Milliyetçi Hareket Partisi Genel Başkan Yardımcısı Semih Yalçın yazılı açıklamada bulundu. Niçin ülkü cüceleri ve Pinokyolar ekmeğini yedikleri kapıya ürümektedir? sorusuna açıklık getiren Yalçın, Pinokyo figürleriyle Lilliput’lu ülkü cüceleri, cambaz oynatıcılar tarafından yeniden sahneye sürülmekte, eski nakaratlar tekrarlanmakta olduğunu belirterek," Bu tartışmalardan bilistifade, içinde MHP’ye karşı erik kurusu birikmiş, tatmin edilmemiş hınç ve intikam hissi kalbinde bar tutmuş ne kadar atık ve safra varsa muarızlarımız tarafından yemlenerek üzerimize gönderilmektedir." ifadelerini kullandı.

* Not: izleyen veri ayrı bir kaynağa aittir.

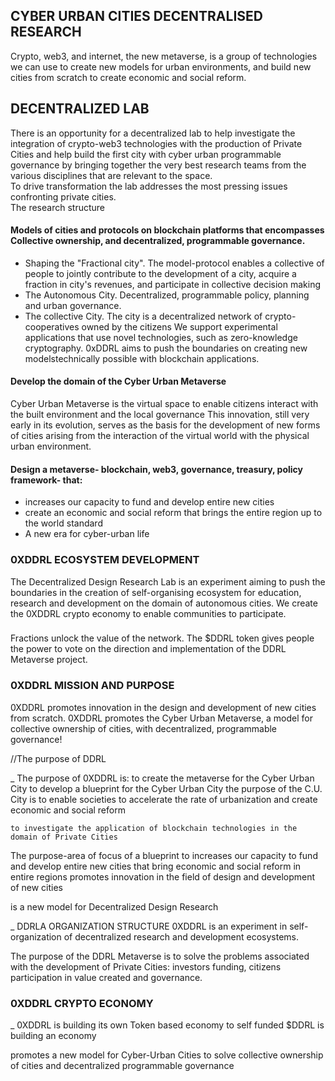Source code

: ## CYBER URBAN CITIES DECENTRALISED RESEARCH
Crypto, web3, and internet, the new metaverse, is a group of technologies we can use to create new models for urban environments, and build new cities from scratch to create economic and social reform.<br>

## DECENTRALIZED LAB
There is an opportunity for a decentralized lab to help investigate the integration of crypto-web3 technologies with the production of Private Cities and help build the first city with cyber urban programmable governance by bringing together the very best research teams from the various disciplines that are relevant to the space.<br>
To drive transformation the lab addresses the most pressing issues confronting private cities.<br>
The research structure

#### Models of cities and protocols on blockchain platforms that encompasses Collective ownership, and decentralized, programmable governance.
* Shaping the "Fractional city". The model-protocol enables a collective of people to jointly contribute to the development of a city, acquire a fraction in city's revenues, and participate in collective decision making
* The Autonomous City. Decentralized, programmable policy, planning and urban governance. 
* The collective City. The city is a decentralized network of crypto-cooperatives owned by the citizens
We support experimental applications that use novel technologies, such as zero-knowledge cryptography. 
0xDDRL aims to push the boundaries on creating new modelstechnically possible with blockchain applications.

#### Develop the domain of the Cyber Urban Metaverse
Cyber Urban Metaverse is the virtual space to enable citizens interact with the built environment and the local governance 
This innovation, still very early in its evolution, serves as the basis for the development of new forms of cities arising from the interaction of the virtual world with the physical urban environment.

#### Design a metaverse- blockchain, web3, governance, treasury, policy framework- that:
* increases our capacity to fund and develop entire new cities 
* create an economic and social reform that brings the entire region up to the world standard
* A new era for cyber-urban life

### 0XDDRL ECOSYSTEM DEVELOPMENT
The Decentralized Design Research Lab is an experiment aiming to push the boundaries in the creation of self-organising ecosystem for education, research and development on the domain of autonomous cities. We create the 0XDDRL crypto economy to enable communities to participate. 

### 
Fractions unlock the value of the network. The $DDRL token gives people the power to vote on the direction and implementation of the DDRL Metaverse project.



### 0XDDRL MISSION AND PURPOSE
0XDDRL promotes innovation in the design and development of new cities from scratch. 0XDDRL promotes the Cyber Urban Metaverse, a model for collective ownership of cities, with decentralized, programmable governance!

//The purpose of DDRL 

_ The purpose of 0XDDRL is:
    to create the metaverse for the Cyber Urban City
    to develop a blueprint for the Cyber Urban City
        the purpose of the C.U. City is to enable societies to accelerate the rate of urbanization and create economic and social reform
   
    to investigate the application of blockchain technologies in the domain of Private Cities 


 
The purpose-area of focus
of a blueprint to increases our capacity to fund and develop entire new cities that bring economic and social reform in entire regions
promotes innovation in the field of design and development of new cities 

is a new model for Decentralized Design Research 

_ DDRLA ORGANIZATION STRUCTURE
0XDDRL is an experiment in self-organization of decentralized research and development ecosystems.  

 The purpose of the DDRL Metaverse is to solve the problems associated with the development of Private Cities: investors funding, citizens participation in value created and governance.

### 0XDDRL CRYPTO ECONOMY
_ 0XDDRL is building its own Token based economy to self funded 
$DDRL is building an economy

promotes a new model for Cyber-Urban Cities to solve collective ownership of cities and decentralized programmable governance
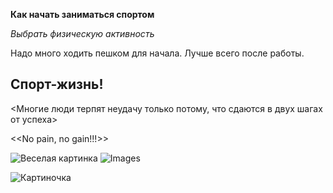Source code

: **Как начать заниматься спортом**

*Выбрать физическую активность*

Надо много ходить пешком для начала. Лучше всего после работы.

## Спорт-жизнь!

<Многие люди терпят неудачу только потому, что  сдаются в двух шагах от успеха>

<<No pain, no gain!!!>> 

![Веселая картинка](https://fydi.ru/wp-content/uploads/2021/06/sport-fitnes-63.jpg)
![Images](https://fydi.ru/wp-content/uploads/2021/06/sport-fitnes-5.jpg)

![Картиночка](https://img.freepik.com/premium-vector/fun-and-cute-fruits-and-vegetables-do-sport_507816-363.jpg)
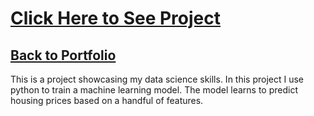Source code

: # [ Click Here to See Project ](https://github.com/danielrichardtorres/predicting-housing-prices/blob/master/housing.ipynb)

## [Back to Portfolio](danieltorres.tech)

This is a project showcasing my data science skills. In this project I use python to train a machine learning model. The model learns to predict housing prices based on a handful of features.
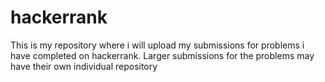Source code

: # hackerrank
This is my repository where i will upload my submissions for problems i have completed on hackerrank. 
Larger submissions for the problems may have their own individual repository
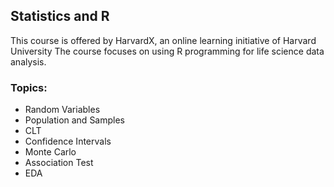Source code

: ## Statistics and R 
This course is offered by HarvardX, an online learning initiative of Harvard University
The course focuses on using R programming for life science data analysis.
### Topics:
* Random Variables
* Population and Samples
* CLT
* Confidence Intervals
* Monte Carlo
* Association Test
* EDA
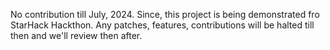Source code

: No contribution till July, 2024. Since, this project is being demonstrated fro StarHack Hackthon. Any patches, features, contributions will be halted till then and we'll review then after.
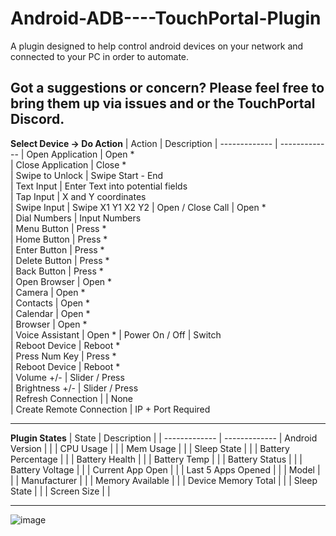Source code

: # Android-ADB----TouchPortal-Plugin
A plugin designed to help control android devices on your network and connected to your PC in order to automate.

Got a suggestions or concern?
Please feel free to bring them up via issues and or the TouchPortal Discord.
---

**Select Device -> Do Action**
| Action |  Description 
| ------------- | ------------- 
| Open Application  | Open *  
| Close Application  | Close *  
| Swipe to Unlock  | Swipe Start - End  
| Text Input | Enter Text into potential fields  
| Tap Input | X and Y coordinates  
| Swipe Input | Swipe X1 Y1 X2 Y2 
| Open / Close Call |  Open *     
| Dial Numbers | Input Numbers    
| Menu Button |  Press *     
| Home Button |  Press *     
| Enter Button | Press *  
| Delete Button |  Press *  
| Back Button |    Press *    
| Open Browser | Open *  
| Camera | Open *  
| Contacts | Open *   
| Calendar | Open *   
| Browser | Open *   
| Voice Assistant | Open * 
| Power On / Off  |  Switch   
| Reboot Device  |  Reboot *  
| Press Num Key  |  Press *   
| Reboot Device  |  Reboot *   
| Volume +/-  |  Slider / Press   
| Brightness +/-  |  Slider / Press   
| Refresh Connection  |     | None       
| Create Remote Connection  | IP + Port Required    


---
**Plugin States**
| State |  Description | 
| ------------- | ------------- 
| Android Version  | |
| CPU Usage  | |
| Mem Usage  | |
| Sleep State  | |
| Battery Percentage |  |
| Battery Health |  |
| Battery Temp | |
| Battery Status |  |
| Battery Voltage |  |
| Current App Open  | |
| Last 5 Apps Opened  | |
| Model |  |
| Manufacturer |  |
| Memory Available |  |
| Device Memory Total |  |
| Sleep State |  |
| Screen Size |  |




---------------------------------------
![image](https://user-images.githubusercontent.com/76603653/155468451-8c5f847a-9d11-49cb-88d3-69d264d946f6.png)

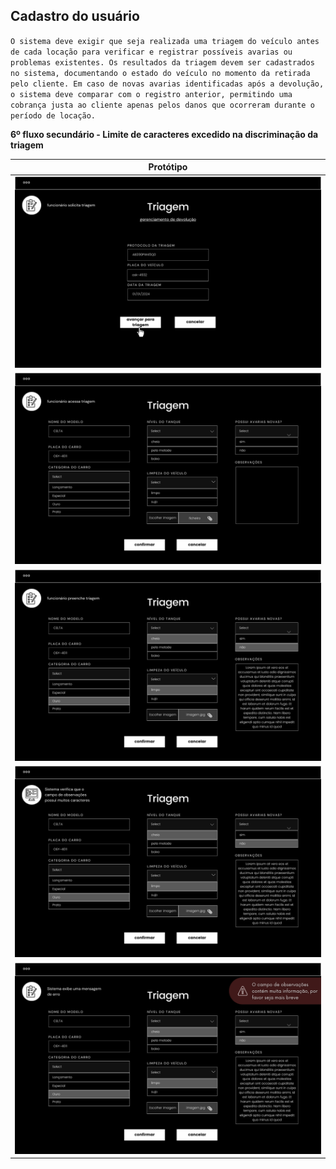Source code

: ## Cadastro do usuário

`O sistema deve exigir que seja realizada uma triagem do veículo antes de cada locação para verificar e registrar possíveis avarias ou problemas existentes. Os resultados da triagem devem ser cadastrados no sistema, documentando o estado do veículo no momento da retirada pelo cliente. Em caso de novas avarias identificadas após a devolução, o sistema deve comparar com o registro anterior, permitindo uma cobrança justa ao cliente apenas pelos danos que ocorreram durante o período de locação.`

**6º fluxo secundário - Limite de caracteres excedido na discriminação da triagem**

| Protótipo |
| --- |
| ![](../img-fluxos/req-10/42.png) |
| ![](../img-fluxos/req-10/43.png) |
| ![](../img-fluxos/req-10/44.png) |
| ![](../img-fluxos/req-10/45.png) |
| ![](../img-fluxos/req-10/46.png) |
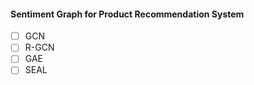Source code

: #### Sentiment Graph for Product Recommendation System

- [ ] GCN
- [ ] R-GCN  
- [ ] GAE
- [ ] SEAL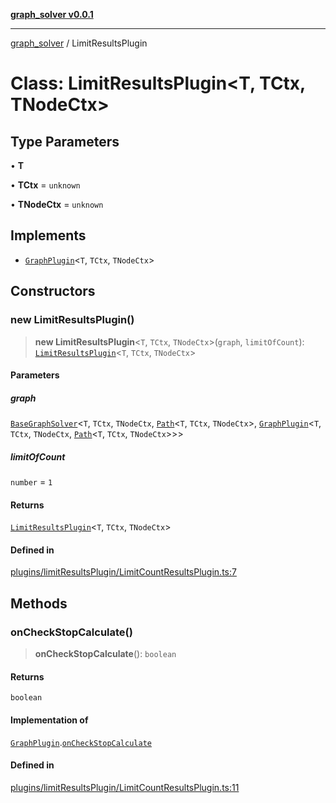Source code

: [**graph_solver v0.0.1**](../README.md)

***

[graph_solver](../globals.md) / LimitResultsPlugin

# Class: LimitResultsPlugin\<T, TCtx, TNodeCtx\>

## Type Parameters

• **T**

• **TCtx** = `unknown`

• **TNodeCtx** = `unknown`

## Implements

- [`GraphPlugin`](../interfaces/GraphPlugin.md)\<`T`, `TCtx`, `TNodeCtx`\>

## Constructors

### new LimitResultsPlugin()

> **new LimitResultsPlugin**\<`T`, `TCtx`, `TNodeCtx`\>(`graph`, `limitOfCount`): [`LimitResultsPlugin`](LimitResultsPlugin.md)\<`T`, `TCtx`, `TNodeCtx`\>

#### Parameters

##### graph

[`BaseGraphSolver`](BaseGraphSolver.md)\<`T`, `TCtx`, `TNodeCtx`, [`Path`](../interfaces/Path.md)\<`T`, `TCtx`, `TNodeCtx`\>, [`GraphPlugin`](../interfaces/GraphPlugin.md)\<`T`, `TCtx`, `TNodeCtx`, [`Path`](../interfaces/Path.md)\<`T`, `TCtx`, `TNodeCtx`\>\>\>

##### limitOfCount

`number` = `1`

#### Returns

[`LimitResultsPlugin`](LimitResultsPlugin.md)\<`T`, `TCtx`, `TNodeCtx`\>

#### Defined in

[plugins/limitResultsPlugin/LimitCountResultsPlugin.ts:7](https://github.com/ahibis/grapthSolver/blob/29d33a7088c3740c5f86a9fb08a8a2bfd8a007fb/src/plugins/limitResultsPlugin/LimitCountResultsPlugin.ts#L7)

## Methods

### onCheckStopCalculate()

> **onCheckStopCalculate**(): `boolean`

#### Returns

`boolean`

#### Implementation of

[`GraphPlugin`](../interfaces/GraphPlugin.md).[`onCheckStopCalculate`](../interfaces/GraphPlugin.md#oncheckstopcalculate)

#### Defined in

[plugins/limitResultsPlugin/LimitCountResultsPlugin.ts:11](https://github.com/ahibis/grapthSolver/blob/29d33a7088c3740c5f86a9fb08a8a2bfd8a007fb/src/plugins/limitResultsPlugin/LimitCountResultsPlugin.ts#L11)
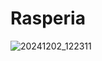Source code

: # Rasperia

![20241202_122311](https://github.com/user-attachments/assets/80e6f0ea-718b-474d-a984-c702014db4f6)

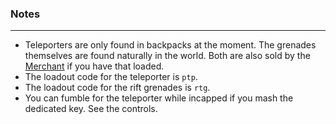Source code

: ### Notes
---
- Teleporters are only found in backpacks at the moment. The grenades themselves are found naturally in the world. Both are also sold by the [Merchant](https://gitlab.com/accensi/hd-addons/merchant) if you have that loaded.
- The loadout code for the teleporter is `ptp`.
- The loadout code for the rift grenades is `rtg`.
- You can fumble for the teleporter while incapped if you mash the dedicated key. See the controls.
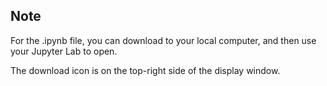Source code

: ## Note

For the .ipynb file, you can download to your local computer, and then use your Jupyter Lab to open.

The download icon is on the top-right side of the display window.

MHP'li Semih Yalçın'ın açıklamasının tamamı:

"31 Mart 2024 Pazar günü gerçekleşen Mahallî İdareler Seçimlerinin sonuçları etrafındaki tartışmalar bütün hızıyla devam ederken; bazı bilindik Pinokyo figürleriyle Lilliput’lu ülkü cüceleri, cambaz oynatıcılar tarafından yeniden sahneye sürülmekte, eski nakaratlar tekrarlanmaktadır.

Bu tartışmalardan bilistifade, içinde MHP’ye karşı erik kurusu birikmiş, tatmin edilmemiş hınç ve intikam hissi kalbinde bar tutmuş ne kadar atık ve safra varsa muarızlarımız tarafından yemlenerek üzerimize gönderilmektedir.  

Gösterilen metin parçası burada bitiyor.